Many Caldor stores eventually were purchased by retailers such as competitors Kmart, Target, and Walmart, and many metro New York Caldor stores were bought by Kohl's as part of Kohl's entry into the New York retail market.

==Slogans==

- You'll Never Not Find It At Caldor (1980s)
- Where Shopping Is Always A Pleasure (1980s)
- Bring Home The Difference. (mid-late 1990s)
- Check Out The Change (late 1990s)

==Caldor distinctives==
Caldor was successful through several business practices which were distinct in their industry.

===Innovations===
- Unlike similar retailers of the day, there were no leased departments in any of the Caldor stores, allowing managers the flexibility to rearrange a floor plan to suit the season or sales patterns. This allowed, for example, more space for outdoor goods during the summer and a larger toy department for Christmas.
- Caldor's early and successful adoption of computerization of inventory, cost, and marketing control made it a model in the retail field. “Buyers, every Monday morning, have on their desks reports on the merchandise that was sold in their departments as of the previous Saturday night,” reported Bennett. Indicative of the interest created by Caldor's computer programs was a visit by a group of Australian retailers who traveled in the late 1960s to the company's headquarters to observe their computer operations, which also handled the Caldor payroll.

===Merchandise===
- Caldor continually carried quality national brands, offered at discount prices that appealed to many who would normally be shopping in higher end department stores. Walter F. Loeb, a vice president and retailing analyst at Morgan Stanley is quoted in a 1980 New York Times article as saying, "The company is, in my opinion, one of the really excellent upscale discounters that has an appeal not only to the budget-minded blue-collar worker but to the middle-class white-collar shopper, too."
- Caldor never stocked closeouts or irregulars. Their credo, "the best available merchandise at the lowest possible price", remained true throughout their history.

===Regionalism===
New stores were located within at most a day's travel from Caldor's corporate headquarters and its distribution center, allowing for closely controlled costs and minimized inventory expenses. This allowed single advertising and promotional campaigns to cover multiple stores and simplified executive supervision and transfer of employees.

===Store environment===
The interior of each Caldor store was designed to look more like a department store than a discounter, and many were even designed by the same firms used by more up-scale retail environments.

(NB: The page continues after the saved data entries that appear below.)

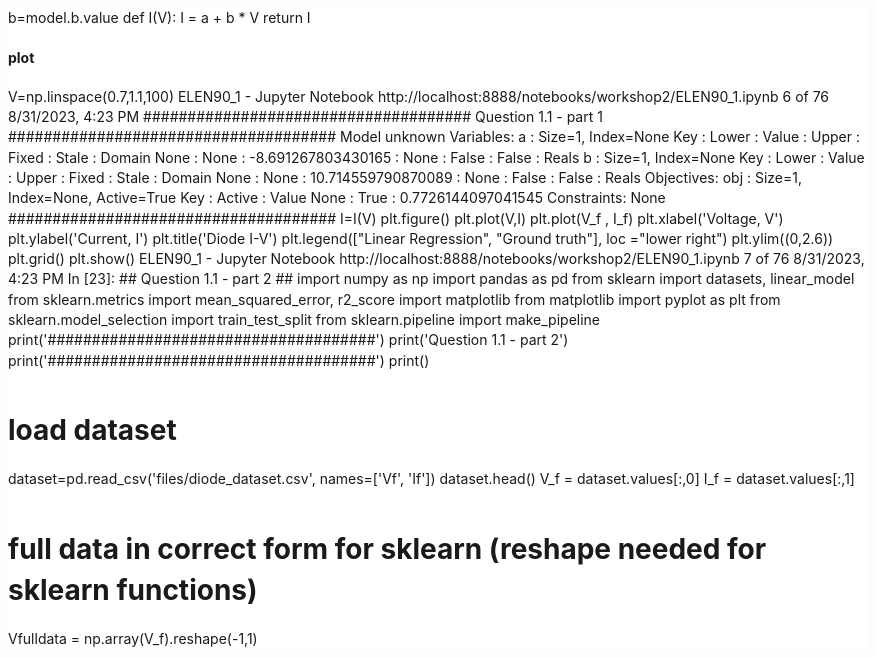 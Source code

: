 b=model.b.value
def I(V):
I = a + b * V
return I
#### plot ####
V=np.linspace(0.7,1.1,100)
ELEN90_1 - Jupyter Notebook http://localhost:8888/notebooks/workshop2/ELEN90_1.ipynb
6 of 76 8/31/2023, 4:23 PM
#####################################
Question 1.1 - part 1
#####################################
Model unknown
 Variables:
 a : Size=1, Index=None
 Key : Lower : Value : Upper : Fixed : Stale : Domain
 None : None : -8.691267803430165 : None : False : False : Reals
 b : Size=1, Index=None
 Key : Lower : Value : Upper : Fixed : Stale : Domain
 None : None : 10.714559790870089 : None : False : False : Reals
 Objectives:
 obj : Size=1, Index=None, Active=True
 Key : Active : Value
 None : True : 0.7726144097041545
 Constraints:
 None
#####################################
I=I(V)
plt.figure()
plt.plot(V,I)
plt.plot(V_f , I_f)
plt.xlabel('Voltage, V')
plt.ylabel('Current, I')
plt.title('Diode I-V')
plt.legend(["Linear Regression", "Ground truth"], loc ="lower right")
plt.ylim((0,2.6))
plt.grid()
plt.show()
ELEN90_1 - Jupyter Notebook http://localhost:8888/notebooks/workshop2/ELEN90_1.ipynb
7 of 76 8/31/2023, 4:23 PM
In [23]: ## Question 1.1 - part 2 ##
import numpy as np
import pandas as pd
from sklearn import datasets, linear_model
from sklearn.metrics import mean_squared_error, r2_score
import matplotlib
from matplotlib import pyplot as plt
from sklearn.model_selection import train_test_split
from sklearn.pipeline import make_pipeline
print('#####################################')
print('Question 1.1 - part 2')
print('#####################################')
print()
# load dataset
dataset=pd.read_csv('files/diode_dataset.csv', names=['Vf', 'If'])
dataset.head()
V_f = dataset.values[:,0]
I_f = dataset.values[:,1]
# full data in correct form for sklearn (reshape needed for sklearn functions)
Vfulldata = np.array(V_f).reshape(-1,1)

They featured wide aisles, bright lighting, and large, colorful display treatment, and were typically remodeled every six years.

===Training programs===
- Early on, Bennett understood the importance of knowledgeable salesclerks and their impact on purchases, customer satisfaction, and reducing the number of refunds or exchanges. He instituted routine training sessions not only for sales staff, but for department managers, and traveling supervisors, as well. This extensive and ongoing program taught customer service practices and included merchandise shows that previewed new lines to be added to the stores.
- Caldor also offered an Executive Development Program, with topics ranging from best management practices to retail operations and customer service. As part of these seminars, top-level executives and buyers also served in sales positions to better understand day-to-day store operations and customer response to merchandise, presentation, and service.

==Awards==
In September 1980, Carl Bennett was named “Discounter of The Year” by a national poll of the top US retailing executives, sponsored by Discount Store News. At the awards banquet in Chicago, Bennett credited the corporation's employees as “our secret ingredient" for making Caldor “the finest retail chain in the country".

In 1983, Bennett was elected into the "Discounting Hall of Fame" by the same industry poll, making him the sixth retail executive to receive the honor. Iris Rosenberg, editor of Discount Store News, said: "Carl Bennett typifies the successful entrepreneur who from an inconspicuous start made a dream grow into a major force in the world of mass merchandising".